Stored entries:
"""
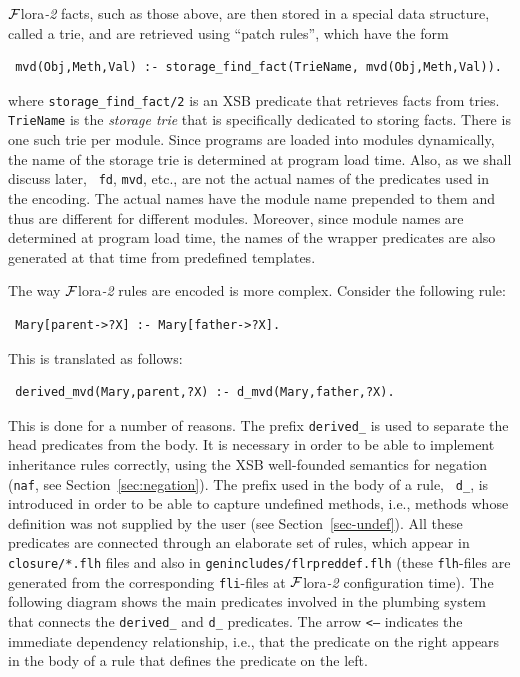 \documentclass[11pt]{article}
\newcommand{\FLORA}{{\mbox{\sc ${\cal F}${lora}\rm\emph{-2}}}\xspace}
\newcommand{\SILKNAF}{{{\tt naf}}\xspace}
\begin{document}
\FLORA facts, such as those above, are then stored in a special data structure,
called a {\rm trie}, and are retrieved using  ``patch rules'', which have the
form
\begin{verbatim}
 mvd(Obj,Meth,Val) :- storage_find_fact(TrieName, mvd(Obj,Meth,Val)).  
\end{verbatim}
where {\tt storage\_find\_fact/2} is an XSB predicate that retrieves facts
from tries. {\tt TrieName} is the \emph{storage trie} that is specifically
dedicated to storing facts. There is one such trie per module. Since
programs are loaded into modules dynamically, the name of the storage trie
is determined at program load time. Also, as we shall discuss later, {\tt
  fd}, {\tt mvd}, etc., are not the actual names of the predicates used in
the encoding. The actual names have the module name prepended to them and
thus are different for different modules. Moreover, since module names are
determined at program load time, the names of the wrapper predicates are
also generated at that time from predefined templates.

The way \FLORA rules are encoded is more complex. Consider the following rule:
\begin{verbatim}
 Mary[parent->?X] :- Mary[father->?X].  
\end{verbatim}
This is translated as follows:
\begin{verbatim}
 derived_mvd(Mary,parent,?X) :- d_mvd(Mary,father,?X).  
\end{verbatim}
This is done for a number of reasons. The prefix {\tt derived\_} is used to
separate the head predicates from the body. It is necessary in order to
be able to implement inheritance rules correctly, using the XSB
well-founded semantics for negation (\SILKNAF, see
Section~\ref{sec:negation}). The prefix used in the body of a rule, {\tt
  d\_}, is introduced in order to be able to capture undefined methods,
i.e., methods whose definition was not supplied by the user (see
Section~\ref{sec-undef}). All these predicates are connected through an
elaborate set of rules, which appear in {\tt closure/*.flh} files and also
in {\tt genincludes/flrpreddef.flh} (these {\tt flh}-files are generated
from the corresponding {\tt fli}-files at \FLORA configuration time).
The following diagram shows the main
predicates involved in the plumbing system that connects
the {\tt derived\_} and {\tt d\_} predicates. The arrow {\tt <---} indicates the
immediate dependency relationship, i.e., that the predicate on the
right appears in the body of a rule that defines the predicate on the left.
\end{document}
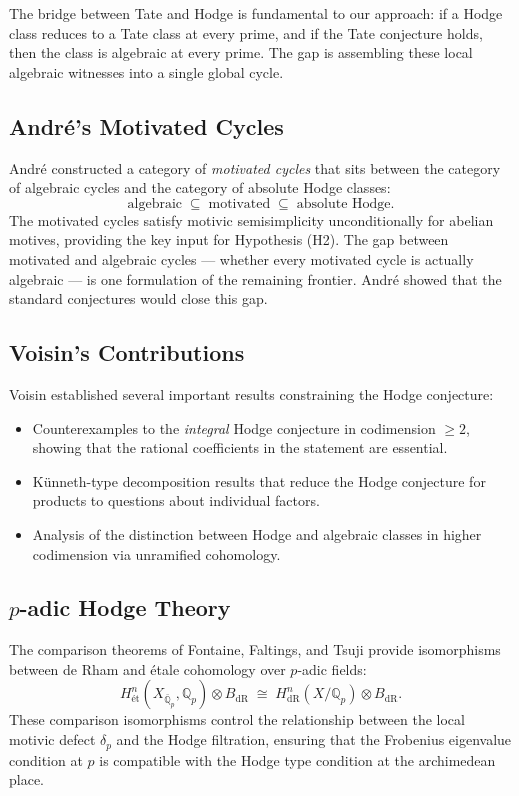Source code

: \documentclass[11pt]{article}
\theoremstyle{definition}
\begin{document}
The bridge between Tate and Hodge is fundamental to our approach: if a Hodge
class reduces to a Tate class at every prime, and if the Tate conjecture holds,
then the class is algebraic at every prime.  The gap is assembling these
local algebraic witnesses into a single global cycle.

\subsection{Andr\'e's Motivated Cycles}

Andr\'e \cite{Andre} constructed a category of \emph{motivated cycles} that
sits between the category of algebraic cycles and the category of absolute
Hodge classes:
\[
  \text{algebraic} \;\subseteq\; \text{motivated} \;\subseteq\; \text{absolute Hodge}.
\]
The motivated cycles satisfy motivic semisimplicity unconditionally for
abelian motives, providing the key input for Hypothesis (H2).  The gap
between motivated and algebraic cycles --- whether every motivated cycle
is actually algebraic --- is one formulation of the remaining frontier.
Andr\'e showed that the standard conjectures would close this gap.

\subsection{Voisin's Contributions}

Voisin \cite{Voisin} established several important results constraining
the Hodge conjecture:
\begin{itemize}
  \item Counterexamples to the \emph{integral} Hodge conjecture in
    codimension $\geq 2$, showing that the rational coefficients in the
    statement are essential.
  \item K\"unneth-type decomposition results that reduce the Hodge
    conjecture for products to questions about individual factors.
  \item Analysis of the distinction between Hodge and algebraic classes
    in higher codimension via unramified cohomology.
\end{itemize}

\subsection{$p$-adic Hodge Theory}

The comparison theorems of Fontaine, Faltings, and Tsuji provide
isomorphisms between de Rham and \'etale cohomology over $p$-adic fields:
\[
  H^n_{\text{\'et}}(X_{\bar{\mathbb{Q}}_p}, \mathbb{Q}_p) \otimes B_{\mathrm{dR}}
  \;\cong\;
  H^n_{\mathrm{dR}}(X/\mathbb{Q}_p) \otimes B_{\mathrm{dR}}.
\]
These comparison isomorphisms control the relationship between the local
motivic defect $\delta_p$ and the Hodge filtration, ensuring that the
Frobenius eigenvalue condition at $p$ is compatible with the Hodge type
condition at the archimedean place.
\end{document}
"""
### Problem description
Among the entries above, copy exactly only the lines starting with the one containing "derived_mvd(Mary,parent,?X) :- d_mvd(Mary,father,?X)." and going through the one containing "predicates involved in", both ends included.

### Answer section
 derived_mvd(Mary,parent,?X) :- d_mvd(Mary,father,?X).  
\end{verbatim}
This is done for a number of reasons. The prefix {\tt derived\_} is used to
separate the head predicates from the body. It is necessary in order to
be able to implement inheritance rules correctly, using the XSB
well-founded semantics for negation (\SILKNAF, see
Section~\ref{sec:negation}). The prefix used in the body of a rule, {\tt
  d\_}, is introduced in order to be able to capture undefined methods,
i.e., methods whose definition was not supplied by the user (see
Section~\ref{sec-undef}). All these predicates are connected through an
elaborate set of rules, which appear in {\tt closure/*.flh} files and also
in {\tt genincludes/flrpreddef.flh} (these {\tt flh}-files are generated
from the corresponding {\tt fli}-files at \FLORA configuration time).
The following diagram shows the main
predicates involved in the plumbing system that connects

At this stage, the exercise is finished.